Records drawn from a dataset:
*** Begin section ***

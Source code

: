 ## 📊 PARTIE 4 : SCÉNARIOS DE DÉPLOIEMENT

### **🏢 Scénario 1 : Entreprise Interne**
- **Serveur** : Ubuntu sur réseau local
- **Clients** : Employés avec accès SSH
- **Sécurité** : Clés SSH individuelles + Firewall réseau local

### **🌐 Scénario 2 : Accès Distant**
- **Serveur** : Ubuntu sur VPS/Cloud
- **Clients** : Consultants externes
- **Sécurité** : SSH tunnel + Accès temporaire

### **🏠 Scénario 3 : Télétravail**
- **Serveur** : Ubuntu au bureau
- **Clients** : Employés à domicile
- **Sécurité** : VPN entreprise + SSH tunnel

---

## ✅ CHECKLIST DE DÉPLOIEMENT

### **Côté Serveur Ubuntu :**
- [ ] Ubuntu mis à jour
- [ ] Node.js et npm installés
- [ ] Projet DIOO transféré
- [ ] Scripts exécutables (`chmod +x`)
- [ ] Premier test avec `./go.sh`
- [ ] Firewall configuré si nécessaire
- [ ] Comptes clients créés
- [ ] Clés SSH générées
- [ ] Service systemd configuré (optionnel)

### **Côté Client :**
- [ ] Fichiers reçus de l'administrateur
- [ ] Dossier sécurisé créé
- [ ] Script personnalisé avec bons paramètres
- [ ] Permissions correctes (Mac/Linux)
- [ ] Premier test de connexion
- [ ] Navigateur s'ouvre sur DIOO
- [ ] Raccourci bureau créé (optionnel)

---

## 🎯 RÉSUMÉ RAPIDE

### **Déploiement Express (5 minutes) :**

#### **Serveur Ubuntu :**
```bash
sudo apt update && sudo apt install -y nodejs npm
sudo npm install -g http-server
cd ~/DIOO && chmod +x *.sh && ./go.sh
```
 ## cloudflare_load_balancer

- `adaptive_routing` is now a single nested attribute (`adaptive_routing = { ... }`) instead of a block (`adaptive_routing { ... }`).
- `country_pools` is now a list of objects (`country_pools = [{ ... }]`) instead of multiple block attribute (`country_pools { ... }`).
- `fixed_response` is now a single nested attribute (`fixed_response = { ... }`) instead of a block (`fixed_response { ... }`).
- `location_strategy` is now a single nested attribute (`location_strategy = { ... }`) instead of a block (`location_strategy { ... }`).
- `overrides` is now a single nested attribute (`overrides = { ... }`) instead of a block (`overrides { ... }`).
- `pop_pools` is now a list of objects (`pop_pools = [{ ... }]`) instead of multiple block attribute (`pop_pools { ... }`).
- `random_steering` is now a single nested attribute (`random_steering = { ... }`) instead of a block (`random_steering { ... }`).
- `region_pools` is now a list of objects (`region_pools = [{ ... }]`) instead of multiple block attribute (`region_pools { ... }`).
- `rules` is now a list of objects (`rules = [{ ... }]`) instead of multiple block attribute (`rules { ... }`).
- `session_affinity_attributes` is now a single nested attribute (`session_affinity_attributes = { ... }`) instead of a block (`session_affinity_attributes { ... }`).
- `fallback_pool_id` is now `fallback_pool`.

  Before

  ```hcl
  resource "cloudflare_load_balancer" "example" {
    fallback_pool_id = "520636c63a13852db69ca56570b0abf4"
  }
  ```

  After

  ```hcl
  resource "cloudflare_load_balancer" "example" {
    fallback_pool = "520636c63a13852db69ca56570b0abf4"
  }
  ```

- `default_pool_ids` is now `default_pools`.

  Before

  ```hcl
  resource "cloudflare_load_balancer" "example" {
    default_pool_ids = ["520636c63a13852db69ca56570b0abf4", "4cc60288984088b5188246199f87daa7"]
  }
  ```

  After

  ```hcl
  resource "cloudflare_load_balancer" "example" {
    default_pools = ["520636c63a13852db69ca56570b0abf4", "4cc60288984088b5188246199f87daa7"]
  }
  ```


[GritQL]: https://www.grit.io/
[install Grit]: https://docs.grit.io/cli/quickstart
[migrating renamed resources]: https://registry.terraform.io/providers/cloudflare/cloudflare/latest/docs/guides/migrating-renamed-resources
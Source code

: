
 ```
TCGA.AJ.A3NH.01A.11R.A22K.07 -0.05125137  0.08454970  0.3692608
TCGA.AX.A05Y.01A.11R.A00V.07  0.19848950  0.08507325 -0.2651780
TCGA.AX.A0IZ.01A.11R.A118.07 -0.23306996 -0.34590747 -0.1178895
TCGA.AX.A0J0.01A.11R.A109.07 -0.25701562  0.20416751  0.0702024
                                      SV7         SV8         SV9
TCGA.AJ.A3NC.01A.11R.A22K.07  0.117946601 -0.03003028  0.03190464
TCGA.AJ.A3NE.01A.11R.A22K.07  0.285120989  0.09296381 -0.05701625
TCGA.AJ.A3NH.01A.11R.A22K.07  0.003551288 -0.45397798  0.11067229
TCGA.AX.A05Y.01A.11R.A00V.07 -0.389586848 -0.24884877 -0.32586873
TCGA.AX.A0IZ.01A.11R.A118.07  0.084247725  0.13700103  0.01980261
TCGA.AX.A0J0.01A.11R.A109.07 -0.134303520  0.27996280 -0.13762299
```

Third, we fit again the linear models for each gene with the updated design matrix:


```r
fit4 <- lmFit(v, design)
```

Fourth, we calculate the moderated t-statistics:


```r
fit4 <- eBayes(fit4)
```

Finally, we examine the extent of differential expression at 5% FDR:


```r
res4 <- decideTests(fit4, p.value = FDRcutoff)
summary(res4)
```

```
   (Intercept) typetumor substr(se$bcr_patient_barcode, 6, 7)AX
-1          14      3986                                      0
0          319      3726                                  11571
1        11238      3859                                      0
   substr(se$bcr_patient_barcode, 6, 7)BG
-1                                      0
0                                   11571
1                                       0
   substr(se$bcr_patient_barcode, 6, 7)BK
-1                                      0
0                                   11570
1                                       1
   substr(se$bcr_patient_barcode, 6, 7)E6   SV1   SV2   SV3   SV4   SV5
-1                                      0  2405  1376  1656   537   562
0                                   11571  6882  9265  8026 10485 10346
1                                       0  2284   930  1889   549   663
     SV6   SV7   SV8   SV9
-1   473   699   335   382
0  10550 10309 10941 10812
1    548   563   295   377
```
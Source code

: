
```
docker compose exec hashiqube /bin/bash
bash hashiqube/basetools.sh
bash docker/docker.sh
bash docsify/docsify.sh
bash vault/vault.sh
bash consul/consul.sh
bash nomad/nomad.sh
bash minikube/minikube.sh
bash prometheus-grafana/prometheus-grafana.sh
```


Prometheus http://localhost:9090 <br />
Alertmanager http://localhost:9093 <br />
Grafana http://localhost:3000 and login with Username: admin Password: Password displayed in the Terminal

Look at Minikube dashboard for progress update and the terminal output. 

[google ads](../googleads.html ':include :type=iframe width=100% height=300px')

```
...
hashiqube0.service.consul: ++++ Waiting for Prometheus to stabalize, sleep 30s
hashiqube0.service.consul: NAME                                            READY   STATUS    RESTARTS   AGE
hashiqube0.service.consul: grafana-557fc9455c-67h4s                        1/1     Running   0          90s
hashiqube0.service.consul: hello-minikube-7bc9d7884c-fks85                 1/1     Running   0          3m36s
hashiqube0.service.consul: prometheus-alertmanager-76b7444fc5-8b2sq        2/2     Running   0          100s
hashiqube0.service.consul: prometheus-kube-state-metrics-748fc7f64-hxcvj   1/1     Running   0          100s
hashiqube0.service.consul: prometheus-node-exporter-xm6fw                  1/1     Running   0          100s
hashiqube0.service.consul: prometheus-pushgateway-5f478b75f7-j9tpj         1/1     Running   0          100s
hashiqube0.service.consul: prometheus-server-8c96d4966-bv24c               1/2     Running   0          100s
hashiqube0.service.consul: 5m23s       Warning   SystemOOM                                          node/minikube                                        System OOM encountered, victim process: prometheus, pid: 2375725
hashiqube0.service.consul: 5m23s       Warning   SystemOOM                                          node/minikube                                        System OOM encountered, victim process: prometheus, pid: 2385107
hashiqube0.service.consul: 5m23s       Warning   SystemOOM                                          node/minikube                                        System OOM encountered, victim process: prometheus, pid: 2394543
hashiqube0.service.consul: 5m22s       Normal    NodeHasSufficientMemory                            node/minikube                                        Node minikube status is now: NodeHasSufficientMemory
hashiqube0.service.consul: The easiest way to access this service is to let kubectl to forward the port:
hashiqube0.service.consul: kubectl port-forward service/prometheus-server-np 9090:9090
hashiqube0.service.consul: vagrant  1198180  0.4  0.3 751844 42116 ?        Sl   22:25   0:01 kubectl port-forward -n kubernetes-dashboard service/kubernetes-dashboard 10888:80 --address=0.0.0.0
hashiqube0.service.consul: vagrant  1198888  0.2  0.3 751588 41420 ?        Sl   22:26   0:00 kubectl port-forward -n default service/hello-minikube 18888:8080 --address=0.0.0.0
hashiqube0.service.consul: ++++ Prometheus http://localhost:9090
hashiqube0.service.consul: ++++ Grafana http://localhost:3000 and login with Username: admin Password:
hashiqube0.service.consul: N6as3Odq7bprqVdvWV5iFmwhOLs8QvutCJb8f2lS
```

*** End section ***

> [What is expected]
Every line in the records that holds the word "configuré" should be copied into the answer.

> [Output of the task]
- [ ] Firewall configuré si nécessaire
- [ ] Service systemd configuré (optionnel)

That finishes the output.